WORK TO COMPLETE
Reproduce every record below exactly, with the pictures left out.

EXERCISE INPUTS
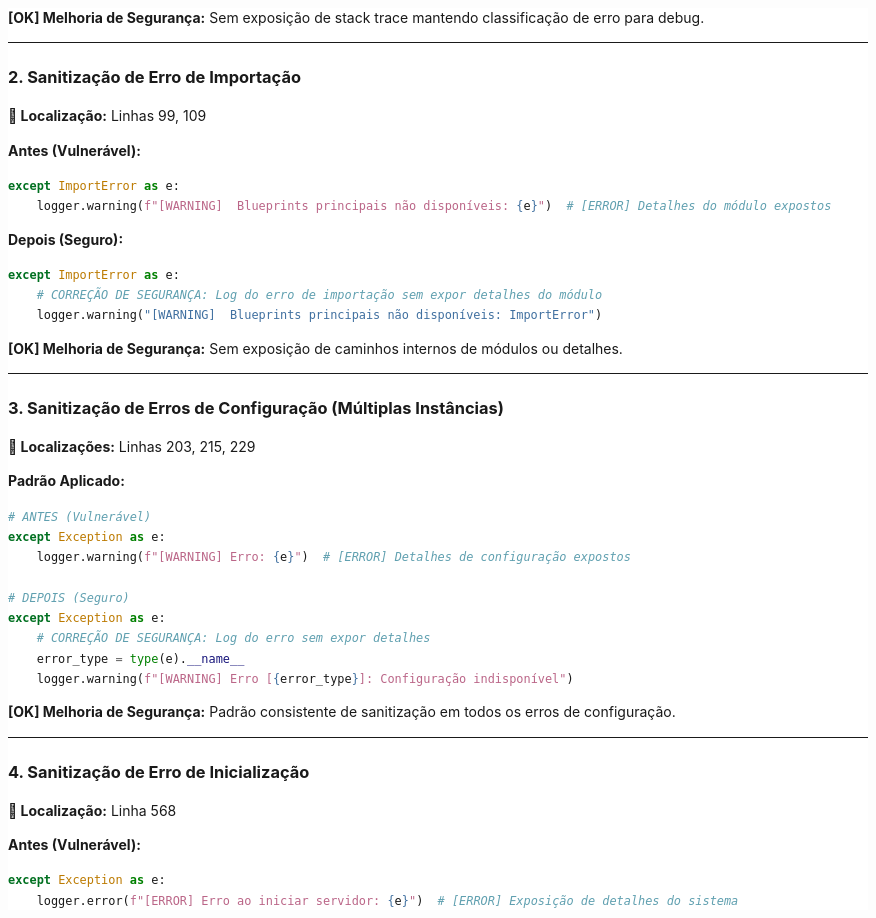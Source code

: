 **[OK] Melhoria de Segurança:** Sem exposição de stack trace mantendo classificação de erro para debug.

---

### **2. Sanitização de Erro de Importação**

**📍 Localização:** Linhas 99, 109

**Antes (Vulnerável):**
```python
except ImportError as e:
    logger.warning(f"[WARNING]  Blueprints principais não disponíveis: {e}")  # [ERROR] Detalhes do módulo expostos
```

**Depois (Seguro):**
```python
except ImportError as e:
    # CORREÇÃO DE SEGURANÇA: Log do erro de importação sem expor detalhes do módulo
    logger.warning("[WARNING]  Blueprints principais não disponíveis: ImportError")
```

**[OK] Melhoria de Segurança:** Sem exposição de caminhos internos de módulos ou detalhes.

---

### **3. Sanitização de Erros de Configuração (Múltiplas Instâncias)**

**📍 Localizações:** Linhas 203, 215, 229

**Padrão Aplicado:**
```python
# ANTES (Vulnerável)
except Exception as e:
    logger.warning(f"[WARNING] Erro: {e}")  # [ERROR] Detalhes de configuração expostos

# DEPOIS (Seguro)  
except Exception as e:
    # CORREÇÃO DE SEGURANÇA: Log do erro sem expor detalhes
    error_type = type(e).__name__
    logger.warning(f"[WARNING] Erro [{error_type}]: Configuração indisponível")
```

**[OK] Melhoria de Segurança:** Padrão consistente de sanitização em todos os erros de configuração.

---

### **4. Sanitização de Erro de Inicialização**

**📍 Localização:** Linha 568

**Antes (Vulnerável):**
```python
except Exception as e:
    logger.error(f"[ERROR] Erro ao iniciar servidor: {e}")  # [ERROR] Exposição de detalhes do sistema
```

OUTPUT BELOW
Source code

: **[OK] Melhoria de Segurança:** Sem exposição de stack trace mantendo classificação de erro para debug.

---

### **2. Sanitização de Erro de Importação**

**📍 Localização:** Linhas 99, 109

**Antes (Vulnerável):**
```python
except ImportError as e:
    logger.warning(f"[WARNING]  Blueprints principais não disponíveis: {e}")  # [ERROR] Detalhes do módulo expostos
```

**Depois (Seguro):**
```python
except ImportError as e:
    # CORREÇÃO DE SEGURANÇA: Log do erro de importação sem expor detalhes do módulo
    logger.warning("[WARNING]  Blueprints principais não disponíveis: ImportError")
```

**[OK] Melhoria de Segurança:** Sem exposição de caminhos internos de módulos ou detalhes.

---

### **3. Sanitização de Erros de Configuração (Múltiplas Instâncias)**

**📍 Localizações:** Linhas 203, 215, 229

**Padrão Aplicado:**
```python
# ANTES (Vulnerável)
except Exception as e:
    logger.warning(f"[WARNING] Erro: {e}")  # [ERROR] Detalhes de configuração expostos

# DEPOIS (Seguro)  
except Exception as e:
    # CORREÇÃO DE SEGURANÇA: Log do erro sem expor detalhes
    error_type = type(e).__name__
    logger.warning(f"[WARNING] Erro [{error_type}]: Configuração indisponível")
```

**[OK] Melhoria de Segurança:** Padrão consistente de sanitização em todos os erros de configuração.

---

### **4. Sanitização de Erro de Inicialização**

**📍 Localização:** Linha 568

**Antes (Vulnerável):**
```python
except Exception as e:
    logger.error(f"[ERROR] Erro ao iniciar servidor: {e}")  # [ERROR] Exposição de detalhes do sistema
```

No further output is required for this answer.